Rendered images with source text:
>>>>>

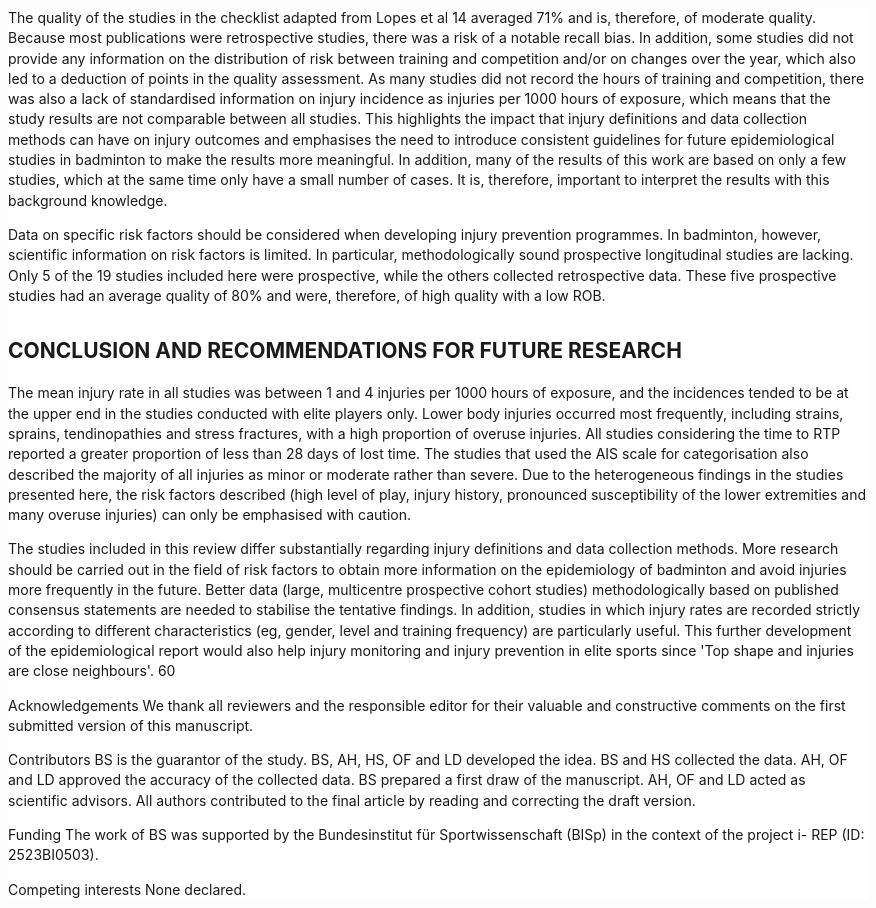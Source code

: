 The quality of the studies in the checklist adapted from Lopes et  al 14 averaged 71% and is, therefore, of moderate quality. Because most publications were retrospective studies, there was a risk of a notable recall bias. In addition, some studies did not provide any information on the distribution of risk between training and competition and/or on changes over  the  year,  which  also  led  to  a  deduction  of  points  in the quality assessment. As many studies did not record the hours of training and competition, there was also a lack of standardised information on injury incidence as injuries per 1000  hours of exposure, which means that the study results are not comparable between all studies. This highlights the impact that injury definitions and data collection methods can have on injury outcomes and emphasises the need to introduce consistent guidelines for future epidemiological studies in badminton to make the results more meaningful. In addition, many of the results of this work are based on only a few studies, which at the same time only have a small number of cases. It is, therefore, important to interpret the results with this background knowledge.

Data on specific risk factors should be considered when developing injury prevention programmes. In badminton, however, scientific information on risk factors is limited. In particular, methodologically sound prospective longitudinal studies are lacking. Only 5 of the 19 studies included here were  prospective,  while  the  others  collected  retrospective data. These five prospective studies had an average quality of 80% and were, therefore, of high quality with a low ROB.

## CONCLUSION AND RECOMMENDATIONS FOR FUTURE RESEARCH

The mean injury rate in all studies was between 1 and 4 injuries per 1000  hours of exposure, and the incidences tended to be at the upper end in the studies conducted with elite players only. Lower body injuries occurred most frequently, including  strains,  sprains,  tendinopathies  and  stress  fractures, with a high proportion of overuse injuries. All studies considering the time to RTP reported a greater proportion of less than 28 days of lost time. The studies that used the AIS scale  for  categorisation  also  described  the  majority  of all injuries as minor or moderate rather than severe. Due to the heterogeneous findings in the studies presented here, the risk factors described (high level of play, injury history, pronounced susceptibility of the lower extremities and many overuse injuries) can only be emphasised with caution.

The  studies  included  in  this  review  differ  substantially regarding  injury  definitions  and  data  collection  methods. More  research  should  be  carried  out  in  the  field  of  risk factors to obtain more information on the epidemiology of badminton and avoid injuries more frequently in the future. Better data (large, multicentre prospective cohort studies) methodologically based on published consensus statements are  needed  to  stabilise  the  tentative  findings.  In  addition, studies in which injury rates are recorded strictly according to  different  characteristics  (eg,  gender,  level  and  training frequency) are particularly useful. This further development of the epidemiological report would also help injury monitoring and injury prevention in elite sports since 'Top shape and injuries are close neighbours'. 60

Acknowledgements We thank all reviewers and the responsible editor for their valuable and constructive comments on the first submitted version of this manuscript.

Contributors BS is the guarantor of the study. BS, AH, HS, OF and LD developed the idea. BS and HS collected the data. AH, OF and LD approved the accuracy of the collected data. BS prepared a first draw of the manuscript. AH, OF and LD acted as scientific advisors. All authors contributed to the final article by reading and correcting the draft version.

Funding The work of BS was supported by the Bundesinstitut für Sportwissenschaft (BISp) in the context of the project i-  REP (ID: 2523BI0503).

Competing interests None declared.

<<<<<

● EXERCISE REQUIREMENTS
Could you write the entries out again exactly, without their pictures?

● WRITTEN REPLY
Source code

: The quality of the studies in the checklist adapted from Lopes et  al 14 averaged 71% and is, therefore, of moderate quality. Because most publications were retrospective studies, there was a risk of a notable recall bias. In addition, some studies did not provide any information on the distribution of risk between training and competition and/or on changes over  the  year,  which  also  led  to  a  deduction  of  points  in the quality assessment. As many studies did not record the hours of training and competition, there was also a lack of standardised information on injury incidence as injuries per 1000  hours of exposure, which means that the study results are not comparable between all studies. This highlights the impact that injury definitions and data collection methods can have on injury outcomes and emphasises the need to introduce consistent guidelines for future epidemiological studies in badminton to make the results more meaningful. In addition, many of the results of this work are based on only a few studies, which at the same time only have a small number of cases. It is, therefore, important to interpret the results with this background knowledge.

Data on specific risk factors should be considered when developing injury prevention programmes. In badminton, however, scientific information on risk factors is limited. In particular, methodologically sound prospective longitudinal studies are lacking. Only 5 of the 19 studies included here were  prospective,  while  the  others  collected  retrospective data. These five prospective studies had an average quality of 80% and were, therefore, of high quality with a low ROB.

## CONCLUSION AND RECOMMENDATIONS FOR FUTURE RESEARCH

The mean injury rate in all studies was between 1 and 4 injuries per 1000  hours of exposure, and the incidences tended to be at the upper end in the studies conducted with elite players only. Lower body injuries occurred most frequently, including  strains,  sprains,  tendinopathies  and  stress  fractures, with a high proportion of overuse injuries. All studies considering the time to RTP reported a greater proportion of less than 28 days of lost time. The studies that used the AIS scale  for  categorisation  also  described  the  majority  of all injuries as minor or moderate rather than severe. Due to the heterogeneous findings in the studies presented here, the risk factors described (high level of play, injury history, pronounced susceptibility of the lower extremities and many overuse injuries) can only be emphasised with caution.

The  studies  included  in  this  review  differ  substantially regarding  injury  definitions  and  data  collection  methods. More  research  should  be  carried  out  in  the  field  of  risk factors to obtain more information on the epidemiology of badminton and avoid injuries more frequently in the future. Better data (large, multicentre prospective cohort studies) methodologically based on published consensus statements are  needed  to  stabilise  the  tentative  findings.  In  addition, studies in which injury rates are recorded strictly according to  different  characteristics  (eg,  gender,  level  and  training frequency) are particularly useful. This further development of the epidemiological report would also help injury monitoring and injury prevention in elite sports since 'Top shape and injuries are close neighbours'. 60

Acknowledgements We thank all reviewers and the responsible editor for their valuable and constructive comments on the first submitted version of this manuscript.

Contributors BS is the guarantor of the study. BS, AH, HS, OF and LD developed the idea. BS and HS collected the data. AH, OF and LD approved the accuracy of the collected data. BS prepared a first draw of the manuscript. AH, OF and LD acted as scientific advisors. All authors contributed to the final article by reading and correcting the draft version.

Funding The work of BS was supported by the Bundesinstitut für Sportwissenschaft (BISp) in the context of the project i-  REP (ID: 2523BI0503).

Competing interests None declared.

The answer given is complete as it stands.